Information Block Start

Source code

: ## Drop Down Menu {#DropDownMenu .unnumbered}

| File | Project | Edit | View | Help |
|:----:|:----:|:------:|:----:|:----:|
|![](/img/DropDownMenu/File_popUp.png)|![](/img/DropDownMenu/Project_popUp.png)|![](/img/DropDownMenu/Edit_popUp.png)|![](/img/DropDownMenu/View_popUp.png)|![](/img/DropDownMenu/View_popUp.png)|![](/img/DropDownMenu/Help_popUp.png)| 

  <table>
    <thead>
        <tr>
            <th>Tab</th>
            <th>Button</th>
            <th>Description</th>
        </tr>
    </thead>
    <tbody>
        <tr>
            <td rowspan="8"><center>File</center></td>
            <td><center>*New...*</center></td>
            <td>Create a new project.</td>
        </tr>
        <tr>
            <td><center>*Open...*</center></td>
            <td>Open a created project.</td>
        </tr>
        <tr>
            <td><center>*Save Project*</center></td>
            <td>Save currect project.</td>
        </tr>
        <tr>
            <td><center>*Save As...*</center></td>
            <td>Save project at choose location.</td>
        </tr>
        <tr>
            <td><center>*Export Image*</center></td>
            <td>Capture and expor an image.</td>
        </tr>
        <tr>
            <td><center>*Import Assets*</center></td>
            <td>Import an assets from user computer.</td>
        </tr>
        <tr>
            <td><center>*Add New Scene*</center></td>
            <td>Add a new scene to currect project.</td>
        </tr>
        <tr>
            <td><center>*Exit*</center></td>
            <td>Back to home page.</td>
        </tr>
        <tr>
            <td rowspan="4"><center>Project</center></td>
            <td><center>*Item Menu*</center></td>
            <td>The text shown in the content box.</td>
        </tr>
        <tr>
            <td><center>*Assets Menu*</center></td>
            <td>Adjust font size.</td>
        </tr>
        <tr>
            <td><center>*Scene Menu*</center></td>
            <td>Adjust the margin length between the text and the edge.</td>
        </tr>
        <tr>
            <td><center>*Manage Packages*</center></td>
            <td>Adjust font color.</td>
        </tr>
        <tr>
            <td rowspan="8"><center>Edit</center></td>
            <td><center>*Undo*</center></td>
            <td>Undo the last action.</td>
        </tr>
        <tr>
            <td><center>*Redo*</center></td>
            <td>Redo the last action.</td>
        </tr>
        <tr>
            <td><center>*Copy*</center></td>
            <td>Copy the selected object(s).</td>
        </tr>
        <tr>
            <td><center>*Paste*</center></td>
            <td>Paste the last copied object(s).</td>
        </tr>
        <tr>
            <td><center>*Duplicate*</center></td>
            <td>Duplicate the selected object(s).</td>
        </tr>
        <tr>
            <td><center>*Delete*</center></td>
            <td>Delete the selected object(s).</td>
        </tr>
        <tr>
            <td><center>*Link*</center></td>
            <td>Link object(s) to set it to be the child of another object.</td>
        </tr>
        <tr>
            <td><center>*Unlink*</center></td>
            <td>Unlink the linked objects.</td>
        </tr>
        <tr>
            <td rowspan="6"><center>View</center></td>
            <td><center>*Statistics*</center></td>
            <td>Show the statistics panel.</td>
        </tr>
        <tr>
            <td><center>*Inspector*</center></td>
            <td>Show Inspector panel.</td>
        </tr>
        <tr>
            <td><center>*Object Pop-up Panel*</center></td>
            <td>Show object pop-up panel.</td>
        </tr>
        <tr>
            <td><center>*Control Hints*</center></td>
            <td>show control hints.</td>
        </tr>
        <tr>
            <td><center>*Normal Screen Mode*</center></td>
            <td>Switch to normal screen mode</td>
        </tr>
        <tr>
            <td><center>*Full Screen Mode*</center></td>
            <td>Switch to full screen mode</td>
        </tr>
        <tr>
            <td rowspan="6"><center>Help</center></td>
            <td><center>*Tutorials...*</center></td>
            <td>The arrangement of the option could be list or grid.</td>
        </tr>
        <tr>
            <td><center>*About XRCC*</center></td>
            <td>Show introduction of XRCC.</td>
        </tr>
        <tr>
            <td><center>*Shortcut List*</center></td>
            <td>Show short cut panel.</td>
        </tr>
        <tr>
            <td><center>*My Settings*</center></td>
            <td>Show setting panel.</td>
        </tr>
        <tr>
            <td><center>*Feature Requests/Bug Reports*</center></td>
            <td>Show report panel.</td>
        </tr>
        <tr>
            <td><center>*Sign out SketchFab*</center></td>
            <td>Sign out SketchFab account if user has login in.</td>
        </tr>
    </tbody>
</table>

Information Block End

Set down, word for word, each line from the top of the records above through the line with "<td><center>*Save As...*</center></td>".

Problem solution =
Source code

: ## Drop Down Menu {#DropDownMenu .unnumbered}

| File | Project | Edit | View | Help |
|:----:|:----:|:------:|:----:|:----:|
|![](/img/DropDownMenu/File_popUp.png)|![](/img/DropDownMenu/Project_popUp.png)|![](/img/DropDownMenu/Edit_popUp.png)|![](/img/DropDownMenu/View_popUp.png)|![](/img/DropDownMenu/View_popUp.png)|![](/img/DropDownMenu/Help_popUp.png)| 

  <table>
    <thead>
        <tr>
            <th>Tab</th>
            <th>Button</th>
            <th>Description</th>
        </tr>
    </thead>
    <tbody>
        <tr>
            <td rowspan="8"><center>File</center></td>
            <td><center>*New...*</center></td>
            <td>Create a new project.</td>
        </tr>
        <tr>
            <td><center>*Open...*</center></td>
            <td>Open a created project.</td>
        </tr>
        <tr>
            <td><center>*Save Project*</center></td>
            <td>Save currect project.</td>
        </tr>
        <tr>
            <td><center>*Save As...*</center></td>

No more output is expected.